>>

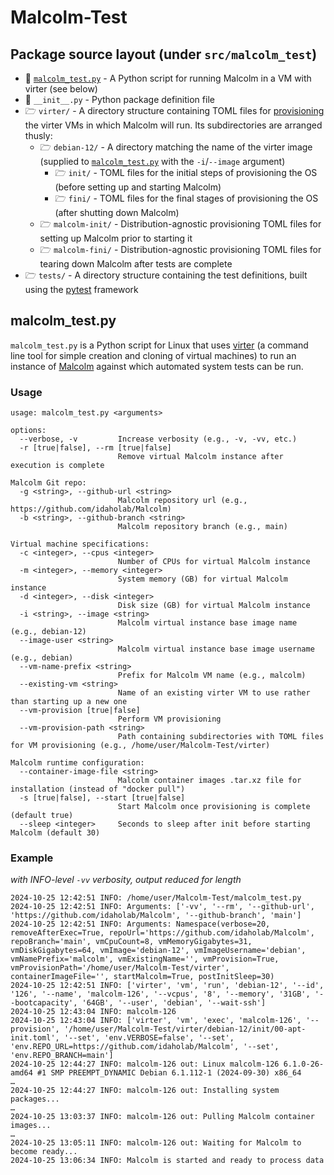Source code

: # Malcolm-Test

## Package source layout (under `src/malcolm_test`)

* 🐍 [`malcolm_test.py`](#MalcolmVMInitScript) - A Python script for running Malcolm in a VM with virter (see below)
* 🐍 `__init__.py` - Python package definition file
* 🗁 `virter/` - A directory structure containing TOML files for [provisioning](https://github.com/LINBIT/virter/blob/master/doc/provisioning.md) the virter VMs in which Malcolm will run. Its subdirectories are arranged thusly:
    - 🗁 `debian-12/` - A directory matching the name of the virter image (supplied to [`malcolm_test.py`](#MalcolmVMInitScript) with the `-i`/`--image` argument)
        + 🗁 `init/` - TOML files for the initial steps of provisioning the OS (before setting up and starting Malcolm)
        + 🗁 `fini/` - TOML files for the final stages of provisioning the OS (after shutting down Malcolm)
    - 🗁 `malcolm-init/` - Distribution-agnostic provisioning TOML files for setting up Malcolm prior to starting it
    - 🗁 `malcolm-fini/` - Distribution-agnostic provisioning TOML files for tearing down Malcolm after tests are complete
* 🗁 `tests/` - A directory structure containing the test definitions, built using the [pytest](https://docs.pytest.org/en/stable/) framework

## <a name="MalcolmVMInitScript"></a> malcolm_test.py

`malcolm_test.py` is a Python script for Linux that uses [virter](https://github.com/LINBIT/virter) (a command line tool for simple creation and cloning of virtual machines) to run an instance of [Malcolm](https://github.com/idaholab/malcolm/) against which automated system tests can be run. 

### Usage

```
usage: malcolm_test.py <arguments>

options:
  --verbose, -v         Increase verbosity (e.g., -v, -vv, etc.)
  -r [true|false], --rm [true|false]
                        Remove virtual Malcolm instance after execution is complete

Malcolm Git repo:
  -g <string>, --github-url <string>
                        Malcolm repository url (e.g., https://github.com/idaholab/Malcolm)
  -b <string>, --github-branch <string>
                        Malcolm repository branch (e.g., main)

Virtual machine specifications:
  -c <integer>, --cpus <integer>
                        Number of CPUs for virtual Malcolm instance
  -m <integer>, --memory <integer>
                        System memory (GB) for virtual Malcolm instance
  -d <integer>, --disk <integer>
                        Disk size (GB) for virtual Malcolm instance
  -i <string>, --image <string>
                        Malcolm virtual instance base image name (e.g., debian-12)
  --image-user <string>
                        Malcolm virtual instance base image username (e.g., debian)
  --vm-name-prefix <string>
                        Prefix for Malcolm VM name (e.g., malcolm)
  --existing-vm <string>
                        Name of an existing virter VM to use rather than starting up a new one
  --vm-provision [true|false]
                        Perform VM provisioning
  --vm-provision-path <string>
                        Path containing subdirectories with TOML files for VM provisioning (e.g., /home/user/Malcolm-Test/virter)

Malcolm runtime configuration:
  --container-image-file <string>
                        Malcolm container images .tar.xz file for installation (instead of "docker pull")
  -s [true|false], --start [true|false]
                        Start Malcolm once provisioning is complete (default true)
  --sleep <integer>     Seconds to sleep after init before starting Malcolm (default 30)
```

### Example

*with INFO-level `-vv` verbosity, output reduced for length*

```
2024-10-25 12:42:51 INFO: /home/user/Malcolm-Test/malcolm_test.py
2024-10-25 12:42:51 INFO: Arguments: ['-vv', '--rm', '--github-url', 'https://github.com/idaholab/Malcolm', '--github-branch', 'main']
2024-10-25 12:42:51 INFO: Arguments: Namespace(verbose=20, removeAfterExec=True, repoUrl='https://github.com/idaholab/Malcolm', repoBranch='main', vmCpuCount=8, vmMemoryGigabytes=31, vmDiskGigabytes=64, vmImage='debian-12', vmImageUsername='debian', vmNamePrefix='malcolm', vmExistingName='', vmProvision=True, vmProvisionPath='/home/user/Malcolm-Test/virter', containerImageFile='', startMalcolm=True, postInitSleep=30)
2024-10-25 12:42:51 INFO: ['virter', 'vm', 'run', 'debian-12', '--id', '126', '--name', 'malcolm-126', '--vcpus', '8', '--memory', '31GB', '--bootcapacity', '64GB', '--user', 'debian', '--wait-ssh']
2024-10-25 12:43:04 INFO: malcolm-126
2024-10-25 12:43:04 INFO: ['virter', 'vm', 'exec', 'malcolm-126', '--provision', '/home/user/Malcolm-Test/virter/debian-12/init/00-apt-init.toml', '--set', 'env.VERBOSE=false', '--set', 'env.REPO_URL=https://github.com/idaholab/Malcolm', '--set', 'env.REPO_BRANCH=main']
2024-10-25 12:44:27 INFO: malcolm-126 out: Linux malcolm-126 6.1.0-26-amd64 #1 SMP PREEMPT_DYNAMIC Debian 6.1.112-1 (2024-09-30) x86_64
…
2024-10-25 12:44:27 INFO: malcolm-126 out: Installing system packages...
…
2024-10-25 13:03:37 INFO: malcolm-126 out: Pulling Malcolm container images...
…
2024-10-25 13:05:11 INFO: malcolm-126 out: Waiting for Malcolm to become ready...
2024-10-25 13:06:34 INFO: Malcolm is started and ready to process data
```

<<

- Work instruction
Pictures do not belong in the copy. Repeat only the lines from the top of the records through the line containing "package definition file".

- Reply
Source code

: # Malcolm-Test

## Package source layout (under `src/malcolm_test`)

* 🐍 [`malcolm_test.py`](#MalcolmVMInitScript) - A Python script for running Malcolm in a VM with virter (see below)
* 🐍 `__init__.py` - Python package definition file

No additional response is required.